À la seule réponse, le heurt d’un fer contre le globe de la lampe dans la chambre d’Alphonsine, Didace tempêta :

— Quoi c’est qu’elle a à tant vouloir se friser belle, à matin ? Elle est pas de rien !

Le dimanche matin, malgré qu’elle se levât une heure plus tôt, c’était toujours un aria pour Alphonsine, depuis qu’elle était maîtresse de maison, de s’apprêter à partir pour la grand-messe. Outre qu’elle devait préparer en peu de temps le repas du midi, balayer la place et mettre de l’ordre dans la maison, il lui fallait sortir les bons habits de son beau-père et de son mari et aider ceux-ci à attacher le faux col et nouer la cravate.
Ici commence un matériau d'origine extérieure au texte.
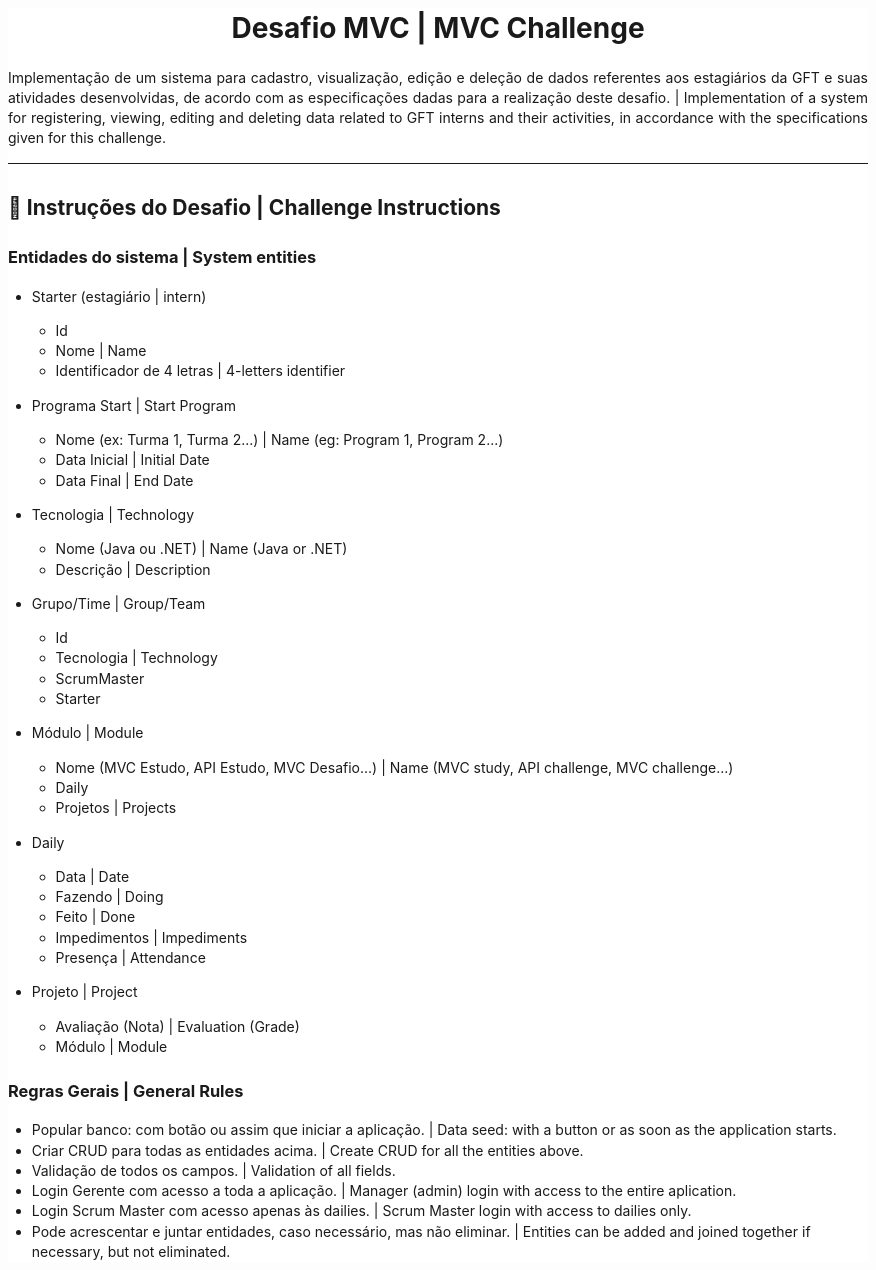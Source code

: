 <h1 align="center">Desafio MVC | MVC Challenge</h1> 

<p style="text-align: justify">Implementação de um sistema para cadastro, visualização, edição e deleção de dados referentes aos estagiários da GFT e suas atividades desenvolvidas, de acordo com as especificações dadas para a realização deste desafio. | Implementation of a system for registering, viewing, editing and deleting data related to GFT interns and their activities, in accordance with the specifications given for this challenge.</p>

---

## :memo: Instruções do Desafio | Challenge Instructions

**<h3>Entidades do sistema | System entities</h3>**

- Starter (estagiário | intern)
    - Id
    - Nome | Name
    - Identificador de 4 letras | 4-letters identifier

- Programa Start | Start Program
    - Nome (ex: Turma 1, Turma 2...) | Name (eg: Program 1, Program 2...)
    - Data Inicial | Initial Date
    - Data Final | End Date

- Tecnologia | Technology
    - Nome (Java ou .NET) | Name (Java or .NET)
    - Descrição | Description

- Grupo/Time | Group/Team
    - Id
    - Tecnologia | Technology
    - ScrumMaster
    - Starter

- Módulo | Module
    - Nome (MVC Estudo, API Estudo, MVC Desafio...) | Name (MVC study, API challenge, MVC challenge...)
    - Daily
    - Projetos | Projects

- Daily
    - Data | Date
    - Fazendo | Doing
    - Feito | Done
    - Impedimentos | Impediments
    - Presença | Attendance

- Projeto | Project
    - Avaliação (Nota) | Evaluation (Grade)
    - Módulo | Module


**<h3>Regras Gerais | General Rules</h3>**
- Popular banco: com botão ou assim que iniciar a aplicação. | Data seed: with a button or as soon as the application starts.
- Criar CRUD para todas as entidades acima. | Create CRUD for all the entities above.
- Validação de todos os campos. | Validation of all fields. 
- Login Gerente com acesso a toda a aplicação. | Manager (admin) login with access to the entire aplication.
- Login Scrum Master com acesso apenas às dailies. | Scrum Master login with access to dailies only.
- Pode acrescentar e juntar entidades, caso necessário, mas não eliminar. | Entities can be added and joined together if necessary, but not eliminated.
Ni l’un, ni l’autre n’en venaient à bout seuls.

Le matin de ce dimanche de décembre, pendant que Didace voyait au train de l’étable, Venant apporta le bois au bûcher. En entrant il aperçut Alphonsine essuyer une larme à la dérobée ; elle s’était querellée avec son mari. Pour l’égayer, le Survenant lui dit :

— Chauffe, Phonsine, chauffe le poêle si tu veux avoir un mari joyeux.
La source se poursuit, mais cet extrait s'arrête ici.